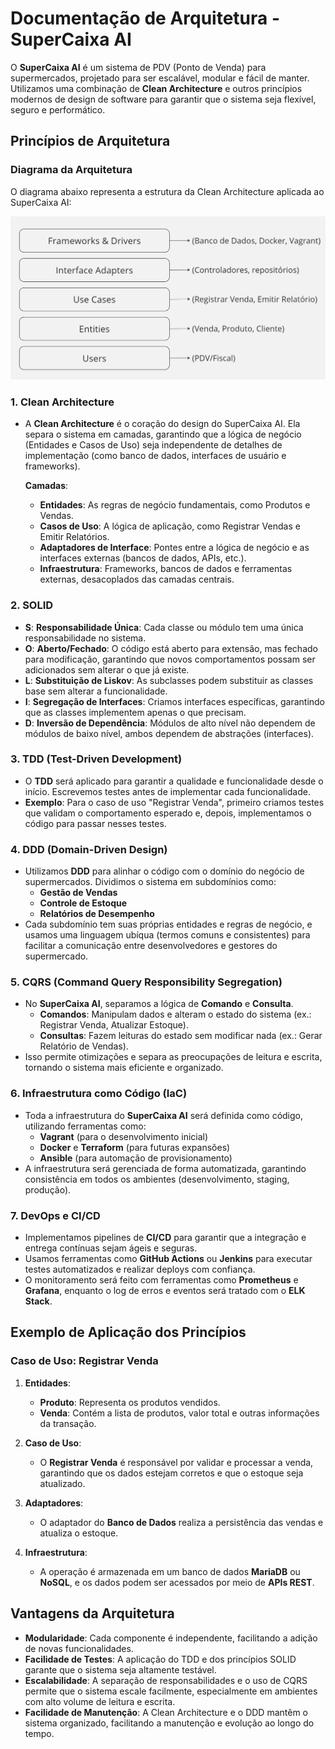 # Documentação de Arquitetura - SuperCaixa AI

O **SuperCaixa AI** é um sistema de PDV (Ponto de Venda) para supermercados, projetado para ser escalável, modular e fácil de manter. Utilizamos uma combinação de **Clean Architecture** e outros princípios modernos de design de software para garantir que o sistema seja flexível, seguro e performático.

## Princípios de Arquitetura

### Diagrama da Arquitetura

O diagrama abaixo representa a estrutura da Clean Architecture aplicada ao SuperCaixa AI:

![Diagrama de Arquitetura do SuperCaixa AI](./images/diagrama-arquitetura-supercaixaai.jpg)

### 1. **Clean Architecture**
- A **Clean Architecture** é o coração do design do SuperCaixa AI. Ela separa o sistema em camadas, garantindo que a lógica de negócio (Entidades e Casos de Uso) seja independente de detalhes de implementação (como banco de dados, interfaces de usuário e frameworks).
  
  **Camadas**:
  - **Entidades**: As regras de negócio fundamentais, como Produtos e Vendas.
  - **Casos de Uso**: A lógica de aplicação, como Registrar Vendas e Emitir Relatórios.
  - **Adaptadores de Interface**: Pontes entre a lógica de negócio e as interfaces externas (bancos de dados, APIs, etc.).
  - **Infraestrutura**: Frameworks, bancos de dados e ferramentas externas, desacoplados das camadas centrais.

### 2. **SOLID**
- **S**: **Responsabilidade Única**: Cada classe ou módulo tem uma única responsabilidade no sistema.
- **O**: **Aberto/Fechado**: O código está aberto para extensão, mas fechado para modificação, garantindo que novos comportamentos possam ser adicionados sem alterar o que já existe.
- **L**: **Substituição de Liskov**: As subclasses podem substituir as classes base sem alterar a funcionalidade.
- **I**: **Segregação de Interfaces**: Criamos interfaces específicas, garantindo que as classes implementem apenas o que precisam.
- **D**: **Inversão de Dependência**: Módulos de alto nível não dependem de módulos de baixo nível, ambos dependem de abstrações (interfaces).

### 3. **TDD (Test-Driven Development)**
- O **TDD** será aplicado para garantir a qualidade e funcionalidade desde o início. Escrevemos testes antes de implementar cada funcionalidade.
- **Exemplo**: Para o caso de uso "Registrar Venda", primeiro criamos testes que validam o comportamento esperado e, depois, implementamos o código para passar nesses testes.

### 4. **DDD (Domain-Driven Design)**
- Utilizamos **DDD** para alinhar o código com o domínio do negócio de supermercados. Dividimos o sistema em subdomínios como:
  - **Gestão de Vendas**
  - **Controle de Estoque**
  - **Relatórios de Desempenho**
- Cada subdomínio tem suas próprias entidades e regras de negócio, e usamos uma linguagem ubíqua (termos comuns e consistentes) para facilitar a comunicação entre desenvolvedores e gestores do supermercado.

### 5. **CQRS (Command Query Responsibility Segregation)**
- No **SuperCaixa AI**, separamos a lógica de **Comando** e **Consulta**. 
  - **Comandos**: Manipulam dados e alteram o estado do sistema (ex.: Registrar Venda, Atualizar Estoque).
  - **Consultas**: Fazem leituras do estado sem modificar nada (ex.: Gerar Relatório de Vendas).
- Isso permite otimizações e separa as preocupações de leitura e escrita, tornando o sistema mais eficiente e organizado.

### 6. **Infraestrutura como Código (IaC)**
- Toda a infraestrutura do **SuperCaixa AI** será definida como código, utilizando ferramentas como:
  - **Vagrant** (para o desenvolvimento inicial)
  - **Docker** e **Terraform** (para futuras expansões)
  - **Ansible** (para automação de provisionamento)
- A infraestrutura será gerenciada de forma automatizada, garantindo consistência em todos os ambientes (desenvolvimento, staging, produção).

### 7. **DevOps e CI/CD**
- Implementamos pipelines de **CI/CD** para garantir que a integração e entrega contínuas sejam ágeis e seguras.
- Usamos ferramentas como **GitHub Actions** ou **Jenkins** para executar testes automatizados e realizar deploys com confiança.
- O monitoramento será feito com ferramentas como **Prometheus** e **Grafana**, enquanto o log de erros e eventos será tratado com o **ELK Stack**.

## Exemplo de Aplicação dos Princípios

### Caso de Uso: Registrar Venda

1. **Entidades**:
   - **Produto**: Representa os produtos vendidos.
   - **Venda**: Contém a lista de produtos, valor total e outras informações da transação.

2. **Caso de Uso**:
   - O **Registrar Venda** é responsável por validar e processar a venda, garantindo que os dados estejam corretos e que o estoque seja atualizado.

3. **Adaptadores**:
   - O adaptador do **Banco de Dados** realiza a persistência das vendas e atualiza o estoque.

4. **Infraestrutura**:
   - A operação é armazenada em um banco de dados **MariaDB** ou **NoSQL**, e os dados podem ser acessados por meio de **APIs REST**.

## Vantagens da Arquitetura
- **Modularidade**: Cada componente é independente, facilitando a adição de novas funcionalidades.
- **Facilidade de Testes**: A aplicação do TDD e dos princípios SOLID garante que o sistema seja altamente testável.
- **Escalabilidade**: A separação de responsabilidades e o uso de CQRS permite que o sistema escale facilmente, especialmente em ambientes com alto volume de leitura e escrita.
- **Facilidade de Manutenção**: A Clean Architecture e o DDD mantêm o sistema organizado, facilitando a manutenção e evolução ao longo do tempo.

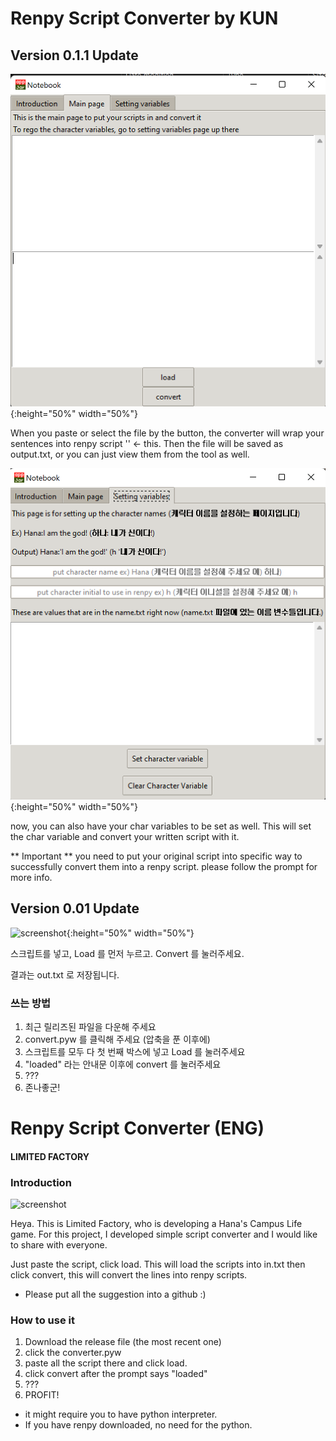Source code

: # Renpy Script Converter by KUN
## Version 0.1.1 Update

 ![screenshot](githubimage2.png){:height="50%" width="50%"}

When you paste or select the file by the button, the converter will wrap your sentences into renpy script '' <- this.
Then the file will be saved as output.txt, or you can just view them from the tool as well. 

 ![screenshot](githubimage3.png){:height="50%" width="50%"}

now, you can also have your char variables to be set as well.
This will set the char variable and convert your written script with it.

** Important **
you need to put your original script into specific way to successfully convert them into a renpy script.
please follow the prompt for more info. 

## Version 0.01 Update

 ![screenshot](githubimage1.png){:height="50%" width="50%"}
 
 스크립트를 넣고, Load 를 먼저 누르고. Convert 를 눌러주세요.
 
 결과는 out.txt 로 저장됩니다.
 
 ### 쓰는 방법
 
1) 최근 릴리즈된 파일을 다운해 주세요
2) convert.pyw 를 클릭해 주세요 (압축을 푼 이후에)
3) 스크립트를 모두 다 첫 번째 박스에 넣고 Load 를 눌러주세요
4) "loaded" 라는 안내문 이후에 convert 를 눌러주세요
5) ???
6) 존나좋군!
 

# Renpy Script Converter (ENG)
#### LIMITED FACTORY

### Introduction

 ![screenshot](githubimage1.png)

Heya. This is Limited Factory, who is developing a Hana's Campus Life game.
For this project, I developed simple script converter and I would like to share
with everyone.

Just paste the script, click load. This will load the scripts into in.txt 
then click convert, this will convert the lines into renpy scripts.

- Please put all the suggestion into a github :) 

### How to use it

1) Download the release file (the most recent one)
2) click the converter.pyw 
3) paste all the script there and click load. 
4) click convert after the prompt says "loaded"
3) ???
4) PROFIT! 

- it might require you to have python interpreter. 
- If you have renpy downloaded, no need for the python.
* * * * *
| EXERCISE |
An exact restatement of the entries above is needed; no picture may appear in it.

| THE ANSWER |
 # Documentação de Arquitetura - SuperCaixa AI

O **SuperCaixa AI** é um sistema de PDV (Ponto de Venda) para supermercados, projetado para ser escalável, modular e fácil de manter. Utilizamos uma combinação de **Clean Architecture** e outros princípios modernos de design de software para garantir que o sistema seja flexível, seguro e performático.

## Princípios de Arquitetura

### Diagrama da Arquitetura

O diagrama abaixo representa a estrutura da Clean Architecture aplicada ao SuperCaixa AI:

![Diagrama de Arquitetura do SuperCaixa AI](./images/diagrama-arquitetura-supercaixaai.jpg)

### 1. **Clean Architecture**
- A **Clean Architecture** é o coração do design do SuperCaixa AI. Ela separa o sistema em camadas, garantindo que a lógica de negócio (Entidades e Casos de Uso) seja independente de detalhes de implementação (como banco de dados, interfaces de usuário e frameworks).
  
  **Camadas**:
  - **Entidades**: As regras de negócio fundamentais, como Produtos e Vendas.
  - **Casos de Uso**: A lógica de aplicação, como Registrar Vendas e Emitir Relatórios.
  - **Adaptadores de Interface**: Pontes entre a lógica de negócio e as interfaces externas (bancos de dados, APIs, etc.).
  - **Infraestrutura**: Frameworks, bancos de dados e ferramentas externas, desacoplados das camadas centrais.

### 2. **SOLID**
- **S**: **Responsabilidade Única**: Cada classe ou módulo tem uma única responsabilidade no sistema.
- **O**: **Aberto/Fechado**: O código está aberto para extensão, mas fechado para modificação, garantindo que novos comportamentos possam ser adicionados sem alterar o que já existe.
- **L**: **Substituição de Liskov**: As subclasses podem substituir as classes base sem alterar a funcionalidade.
- **I**: **Segregação de Interfaces**: Criamos interfaces específicas, garantindo que as classes implementem apenas o que precisam.
- **D**: **Inversão de Dependência**: Módulos de alto nível não dependem de módulos de baixo nível, ambos dependem de abstrações (interfaces).

### 3. **TDD (Test-Driven Development)**
- O **TDD** será aplicado para garantir a qualidade e funcionalidade desde o início. Escrevemos testes antes de implementar cada funcionalidade.
- **Exemplo**: Para o caso de uso "Registrar Venda", primeiro criamos testes que validam o comportamento esperado e, depois, implementamos o código para passar nesses testes.

### 4. **DDD (Domain-Driven Design)**
- Utilizamos **DDD** para alinhar o código com o domínio do negócio de supermercados. Dividimos o sistema em subdomínios como:
  - **Gestão de Vendas**
  - **Controle de Estoque**
  - **Relatórios de Desempenho**
- Cada subdomínio tem suas próprias entidades e regras de negócio, e usamos uma linguagem ubíqua (termos comuns e consistentes) para facilitar a comunicação entre desenvolvedores e gestores do supermercado.

### 5. **CQRS (Command Query Responsibility Segregation)**
- No **SuperCaixa AI**, separamos a lógica de **Comando** e **Consulta**. 
  - **Comandos**: Manipulam dados e alteram o estado do sistema (ex.: Registrar Venda, Atualizar Estoque).
  - **Consultas**: Fazem leituras do estado sem modificar nada (ex.: Gerar Relatório de Vendas).
- Isso permite otimizações e separa as preocupações de leitura e escrita, tornando o sistema mais eficiente e organizado.

### 6. **Infraestrutura como Código (IaC)**
- Toda a infraestrutura do **SuperCaixa AI** será definida como código, utilizando ferramentas como:
  - **Vagrant** (para o desenvolvimento inicial)
  - **Docker** e **Terraform** (para futuras expansões)
  - **Ansible** (para automação de provisionamento)
- A infraestrutura será gerenciada de forma automatizada, garantindo consistência em todos os ambientes (desenvolvimento, staging, produção).

### 7. **DevOps e CI/CD**
- Implementamos pipelines de **CI/CD** para garantir que a integração e entrega contínuas sejam ágeis e seguras.
- Usamos ferramentas como **GitHub Actions** ou **Jenkins** para executar testes automatizados e realizar deploys com confiança.
- O monitoramento será feito com ferramentas como **Prometheus** e **Grafana**, enquanto o log de erros e eventos será tratado com o **ELK Stack**.

## Exemplo de Aplicação dos Princípios

### Caso de Uso: Registrar Venda

1. **Entidades**:
   - **Produto**: Representa os produtos vendidos.
   - **Venda**: Contém a lista de produtos, valor total e outras informações da transação.

2. **Caso de Uso**:
   - O **Registrar Venda** é responsável por validar e processar a venda, garantindo que os dados estejam corretos e que o estoque seja atualizado.

3. **Adaptadores**:
   - O adaptador do **Banco de Dados** realiza a persistência das vendas e atualiza o estoque.

4. **Infraestrutura**:
   - A operação é armazenada em um banco de dados **MariaDB** ou **NoSQL**, e os dados podem ser acessados por meio de **APIs REST**.

## Vantagens da Arquitetura
- **Modularidade**: Cada componente é independente, facilitando a adição de novas funcionalidades.
- **Facilidade de Testes**: A aplicação do TDD e dos princípios SOLID garante que o sistema seja altamente testável.
- **Escalabilidade**: A separação de responsabilidades e o uso de CQRS permite que o sistema escale facilmente, especialmente em ambientes com alto volume de leitura e escrita.
- **Facilidade de Manutenção**: A Clean Architecture e o DDD mantêm o sistema organizado, facilitando a manutenção e evolução ao longo do tempo.

Source code

: # Renpy Script Converter by KUN
## Version 0.1.1 Update

 ![screenshot](githubimage2.png){:height="50%" width="50%"}

When you paste or select the file by the button, the converter will wrap your sentences into renpy script '' <- this.
Then the file will be saved as output.txt, or you can just view them from the tool as well. 

 ![screenshot](githubimage3.png){:height="50%" width="50%"}

now, you can also have your char variables to be set as well.
This will set the char variable and convert your written script with it.

** Important **
you need to put your original script into specific way to successfully convert them into a renpy script.
please follow the prompt for more info. 

## Version 0.01 Update

 ![screenshot](githubimage1.png){:height="50%" width="50%"}
 
 스크립트를 넣고, Load 를 먼저 누르고. Convert 를 눌러주세요.
 
 결과는 out.txt 로 저장됩니다.
 
 ### 쓰는 방법
 
1) 최근 릴리즈된 파일을 다운해 주세요
2) convert.pyw 를 클릭해 주세요 (압축을 푼 이후에)
3) 스크립트를 모두 다 첫 번째 박스에 넣고 Load 를 눌러주세요
4) "loaded" 라는 안내문 이후에 convert 를 눌러주세요
5) ???
6) 존나좋군!
 

# Renpy Script Converter (ENG)
#### LIMITED FACTORY

### Introduction

 ![screenshot](githubimage1.png)

Heya. This is Limited Factory, who is developing a Hana's Campus Life game.
For this project, I developed simple script converter and I would like to share
with everyone.

Just paste the script, click load. This will load the scripts into in.txt 
then click convert, this will convert the lines into renpy scripts.

- Please put all the suggestion into a github :) 

### How to use it

1) Download the release file (the most recent one)
2) click the converter.pyw 
3) paste all the script there and click load. 
4) click convert after the prompt says "loaded"
3) ???
4) PROFIT! 

- it might require you to have python interpreter. 
- If you have renpy downloaded, no need for the python.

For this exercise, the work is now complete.